Exercise aim ▸ Extract each line holding the word "toolbar" from the entries.

Records from a dataset:
● ● ● ● ●
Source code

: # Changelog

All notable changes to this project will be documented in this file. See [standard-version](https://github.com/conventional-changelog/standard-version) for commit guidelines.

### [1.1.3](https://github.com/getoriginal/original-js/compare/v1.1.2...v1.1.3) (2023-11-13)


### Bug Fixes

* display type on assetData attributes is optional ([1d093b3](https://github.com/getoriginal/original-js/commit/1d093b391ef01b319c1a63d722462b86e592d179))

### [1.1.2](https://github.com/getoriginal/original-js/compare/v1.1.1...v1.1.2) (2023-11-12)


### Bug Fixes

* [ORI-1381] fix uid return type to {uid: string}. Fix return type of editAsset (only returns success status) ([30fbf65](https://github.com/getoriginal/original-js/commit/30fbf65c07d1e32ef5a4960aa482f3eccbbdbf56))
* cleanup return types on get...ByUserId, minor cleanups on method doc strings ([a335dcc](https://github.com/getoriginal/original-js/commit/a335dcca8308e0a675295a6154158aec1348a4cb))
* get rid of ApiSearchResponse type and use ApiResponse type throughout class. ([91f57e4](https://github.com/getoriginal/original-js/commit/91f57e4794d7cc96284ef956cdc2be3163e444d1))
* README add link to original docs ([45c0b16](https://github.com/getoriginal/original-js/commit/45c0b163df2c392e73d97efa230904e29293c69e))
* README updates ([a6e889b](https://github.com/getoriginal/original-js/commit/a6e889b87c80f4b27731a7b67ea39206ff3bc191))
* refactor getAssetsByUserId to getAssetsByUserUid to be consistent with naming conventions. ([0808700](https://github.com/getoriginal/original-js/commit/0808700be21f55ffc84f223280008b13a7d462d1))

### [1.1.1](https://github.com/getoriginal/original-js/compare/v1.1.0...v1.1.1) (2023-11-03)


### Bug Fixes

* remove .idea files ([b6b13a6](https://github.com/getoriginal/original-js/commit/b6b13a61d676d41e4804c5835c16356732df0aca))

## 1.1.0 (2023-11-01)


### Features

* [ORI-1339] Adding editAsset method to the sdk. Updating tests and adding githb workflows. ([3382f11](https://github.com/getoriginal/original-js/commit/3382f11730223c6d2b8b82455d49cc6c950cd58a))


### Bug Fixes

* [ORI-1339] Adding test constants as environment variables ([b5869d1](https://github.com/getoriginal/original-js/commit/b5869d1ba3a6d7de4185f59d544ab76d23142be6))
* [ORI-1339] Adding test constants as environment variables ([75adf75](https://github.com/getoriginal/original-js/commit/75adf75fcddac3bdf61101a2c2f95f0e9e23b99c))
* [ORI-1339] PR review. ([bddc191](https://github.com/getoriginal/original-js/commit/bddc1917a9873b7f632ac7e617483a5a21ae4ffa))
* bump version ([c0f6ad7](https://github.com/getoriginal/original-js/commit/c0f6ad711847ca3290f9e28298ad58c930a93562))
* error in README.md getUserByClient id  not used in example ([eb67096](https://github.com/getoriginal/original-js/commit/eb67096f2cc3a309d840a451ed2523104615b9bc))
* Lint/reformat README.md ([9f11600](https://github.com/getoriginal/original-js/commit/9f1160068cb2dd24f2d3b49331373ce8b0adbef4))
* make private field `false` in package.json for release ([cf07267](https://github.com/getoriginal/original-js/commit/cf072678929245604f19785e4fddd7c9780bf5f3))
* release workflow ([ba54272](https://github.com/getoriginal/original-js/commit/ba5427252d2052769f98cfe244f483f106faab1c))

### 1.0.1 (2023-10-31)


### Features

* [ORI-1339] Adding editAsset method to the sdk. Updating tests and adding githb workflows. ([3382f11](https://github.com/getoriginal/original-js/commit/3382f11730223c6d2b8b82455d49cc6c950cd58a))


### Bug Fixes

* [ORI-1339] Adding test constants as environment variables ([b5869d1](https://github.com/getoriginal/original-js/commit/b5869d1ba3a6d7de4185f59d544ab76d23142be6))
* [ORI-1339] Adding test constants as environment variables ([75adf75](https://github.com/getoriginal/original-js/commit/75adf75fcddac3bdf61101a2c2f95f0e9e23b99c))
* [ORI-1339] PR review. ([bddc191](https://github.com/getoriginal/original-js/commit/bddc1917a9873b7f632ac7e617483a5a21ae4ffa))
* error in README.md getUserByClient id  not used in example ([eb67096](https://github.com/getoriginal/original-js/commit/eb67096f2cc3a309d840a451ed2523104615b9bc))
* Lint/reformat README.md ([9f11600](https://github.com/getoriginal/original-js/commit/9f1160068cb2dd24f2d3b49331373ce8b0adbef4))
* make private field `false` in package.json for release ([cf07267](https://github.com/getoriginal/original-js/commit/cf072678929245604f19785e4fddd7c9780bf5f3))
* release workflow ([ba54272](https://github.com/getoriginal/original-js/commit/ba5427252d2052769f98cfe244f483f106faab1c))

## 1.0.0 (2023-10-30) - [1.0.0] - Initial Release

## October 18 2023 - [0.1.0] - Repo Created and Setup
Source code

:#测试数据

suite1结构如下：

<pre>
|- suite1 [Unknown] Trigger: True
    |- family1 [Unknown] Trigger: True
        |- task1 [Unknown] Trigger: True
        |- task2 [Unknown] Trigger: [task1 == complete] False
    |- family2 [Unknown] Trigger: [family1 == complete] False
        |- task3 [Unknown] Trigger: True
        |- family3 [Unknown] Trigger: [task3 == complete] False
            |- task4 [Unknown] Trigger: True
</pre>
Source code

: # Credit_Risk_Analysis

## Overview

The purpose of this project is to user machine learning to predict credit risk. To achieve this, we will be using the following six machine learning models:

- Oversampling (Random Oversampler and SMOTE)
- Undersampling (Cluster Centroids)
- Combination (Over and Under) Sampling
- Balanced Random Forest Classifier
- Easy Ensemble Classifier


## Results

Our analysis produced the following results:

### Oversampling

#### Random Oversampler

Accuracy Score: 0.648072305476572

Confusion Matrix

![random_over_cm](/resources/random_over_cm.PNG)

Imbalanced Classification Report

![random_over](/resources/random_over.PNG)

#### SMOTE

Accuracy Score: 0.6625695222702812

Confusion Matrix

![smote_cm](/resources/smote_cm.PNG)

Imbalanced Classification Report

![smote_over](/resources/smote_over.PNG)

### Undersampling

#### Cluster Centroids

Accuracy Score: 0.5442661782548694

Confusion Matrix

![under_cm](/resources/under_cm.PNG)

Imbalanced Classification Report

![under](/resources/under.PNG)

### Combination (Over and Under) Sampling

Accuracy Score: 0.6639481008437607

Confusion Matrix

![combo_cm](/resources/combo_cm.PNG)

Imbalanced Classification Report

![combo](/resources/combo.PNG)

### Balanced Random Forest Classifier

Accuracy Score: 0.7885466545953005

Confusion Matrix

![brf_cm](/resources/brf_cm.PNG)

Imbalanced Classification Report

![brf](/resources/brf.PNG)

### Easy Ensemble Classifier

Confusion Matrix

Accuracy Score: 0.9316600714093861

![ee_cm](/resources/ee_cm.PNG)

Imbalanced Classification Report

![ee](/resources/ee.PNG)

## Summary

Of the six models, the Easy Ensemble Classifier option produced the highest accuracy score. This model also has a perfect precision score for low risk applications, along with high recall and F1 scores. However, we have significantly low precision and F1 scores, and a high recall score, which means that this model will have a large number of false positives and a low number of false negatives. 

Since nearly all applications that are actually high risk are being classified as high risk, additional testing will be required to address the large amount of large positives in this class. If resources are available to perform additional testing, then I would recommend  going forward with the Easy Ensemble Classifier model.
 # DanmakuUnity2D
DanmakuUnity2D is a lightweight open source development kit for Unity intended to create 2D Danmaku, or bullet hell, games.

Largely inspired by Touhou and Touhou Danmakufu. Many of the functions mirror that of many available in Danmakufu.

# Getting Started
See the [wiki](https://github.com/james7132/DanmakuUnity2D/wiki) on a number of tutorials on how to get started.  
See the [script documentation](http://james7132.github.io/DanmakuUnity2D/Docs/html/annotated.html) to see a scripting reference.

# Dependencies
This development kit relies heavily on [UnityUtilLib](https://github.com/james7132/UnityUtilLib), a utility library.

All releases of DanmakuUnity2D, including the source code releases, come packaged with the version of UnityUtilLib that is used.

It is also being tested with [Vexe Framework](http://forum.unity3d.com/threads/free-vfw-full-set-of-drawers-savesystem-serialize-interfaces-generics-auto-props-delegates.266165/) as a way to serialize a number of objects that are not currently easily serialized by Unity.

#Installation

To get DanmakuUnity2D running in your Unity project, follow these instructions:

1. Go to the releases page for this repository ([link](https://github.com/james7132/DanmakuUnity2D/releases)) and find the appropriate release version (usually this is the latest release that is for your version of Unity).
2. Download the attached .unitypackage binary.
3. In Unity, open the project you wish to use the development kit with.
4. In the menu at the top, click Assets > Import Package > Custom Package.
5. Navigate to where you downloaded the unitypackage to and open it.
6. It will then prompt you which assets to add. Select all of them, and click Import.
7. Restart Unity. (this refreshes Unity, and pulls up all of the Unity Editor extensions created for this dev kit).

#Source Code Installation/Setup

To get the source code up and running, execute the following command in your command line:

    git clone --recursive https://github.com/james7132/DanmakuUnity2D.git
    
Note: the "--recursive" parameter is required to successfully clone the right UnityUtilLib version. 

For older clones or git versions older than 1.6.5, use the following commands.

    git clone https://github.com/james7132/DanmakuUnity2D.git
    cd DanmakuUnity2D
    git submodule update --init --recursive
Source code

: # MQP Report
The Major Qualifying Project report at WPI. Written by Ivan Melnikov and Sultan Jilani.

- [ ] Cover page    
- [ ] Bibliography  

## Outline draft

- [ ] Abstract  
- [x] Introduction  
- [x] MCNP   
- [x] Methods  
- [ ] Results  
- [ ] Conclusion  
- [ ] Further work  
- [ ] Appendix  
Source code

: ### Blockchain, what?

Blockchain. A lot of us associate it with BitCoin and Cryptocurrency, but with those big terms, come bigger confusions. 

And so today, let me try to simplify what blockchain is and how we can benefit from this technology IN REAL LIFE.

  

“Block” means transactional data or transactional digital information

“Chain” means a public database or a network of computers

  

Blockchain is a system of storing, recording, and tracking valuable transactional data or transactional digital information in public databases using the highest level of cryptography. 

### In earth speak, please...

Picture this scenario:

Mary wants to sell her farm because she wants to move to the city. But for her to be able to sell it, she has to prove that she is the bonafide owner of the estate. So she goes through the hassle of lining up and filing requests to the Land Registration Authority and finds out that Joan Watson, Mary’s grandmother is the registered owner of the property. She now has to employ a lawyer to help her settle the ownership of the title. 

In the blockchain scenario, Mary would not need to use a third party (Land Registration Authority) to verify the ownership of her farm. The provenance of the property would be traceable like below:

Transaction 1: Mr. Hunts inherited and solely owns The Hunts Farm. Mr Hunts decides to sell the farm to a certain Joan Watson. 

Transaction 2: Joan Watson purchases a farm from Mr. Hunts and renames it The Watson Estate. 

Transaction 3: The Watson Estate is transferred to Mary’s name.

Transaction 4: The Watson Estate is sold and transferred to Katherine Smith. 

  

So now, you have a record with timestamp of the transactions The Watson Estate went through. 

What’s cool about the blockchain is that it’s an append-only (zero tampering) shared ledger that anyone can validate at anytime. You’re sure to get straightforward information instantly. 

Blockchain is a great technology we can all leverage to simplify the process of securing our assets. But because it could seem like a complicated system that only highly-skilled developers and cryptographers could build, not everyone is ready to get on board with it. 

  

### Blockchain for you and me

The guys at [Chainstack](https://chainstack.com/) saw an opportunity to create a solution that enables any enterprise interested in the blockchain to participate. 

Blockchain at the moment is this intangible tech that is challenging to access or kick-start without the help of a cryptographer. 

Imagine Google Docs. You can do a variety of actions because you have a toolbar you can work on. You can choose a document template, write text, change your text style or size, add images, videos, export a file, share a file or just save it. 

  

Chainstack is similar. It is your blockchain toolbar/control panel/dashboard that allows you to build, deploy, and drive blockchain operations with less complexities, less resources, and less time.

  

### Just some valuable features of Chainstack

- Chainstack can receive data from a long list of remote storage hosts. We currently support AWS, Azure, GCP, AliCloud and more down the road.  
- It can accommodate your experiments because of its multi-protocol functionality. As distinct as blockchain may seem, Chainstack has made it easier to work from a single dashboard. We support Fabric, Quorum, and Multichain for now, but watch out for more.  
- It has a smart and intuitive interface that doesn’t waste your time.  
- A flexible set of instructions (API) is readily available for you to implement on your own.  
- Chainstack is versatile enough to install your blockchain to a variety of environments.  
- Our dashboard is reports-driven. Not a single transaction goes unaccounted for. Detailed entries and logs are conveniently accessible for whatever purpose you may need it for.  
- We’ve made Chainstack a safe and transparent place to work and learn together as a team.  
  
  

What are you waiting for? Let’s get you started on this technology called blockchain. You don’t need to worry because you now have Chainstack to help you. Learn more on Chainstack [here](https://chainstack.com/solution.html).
● ● ● ● ●
Response to the exercise ▸
Imagine Google Docs. You can do a variety of actions because you have a toolbar you can work on. You can choose a document template, write text, change your text style or size, add images, videos, export a file, share a file or just save it. 
Chainstack is similar. It is your blockchain toolbar/control panel/dashboard that allows you to build, deploy, and drive blockchain operations with less complexities, less resources, and less time.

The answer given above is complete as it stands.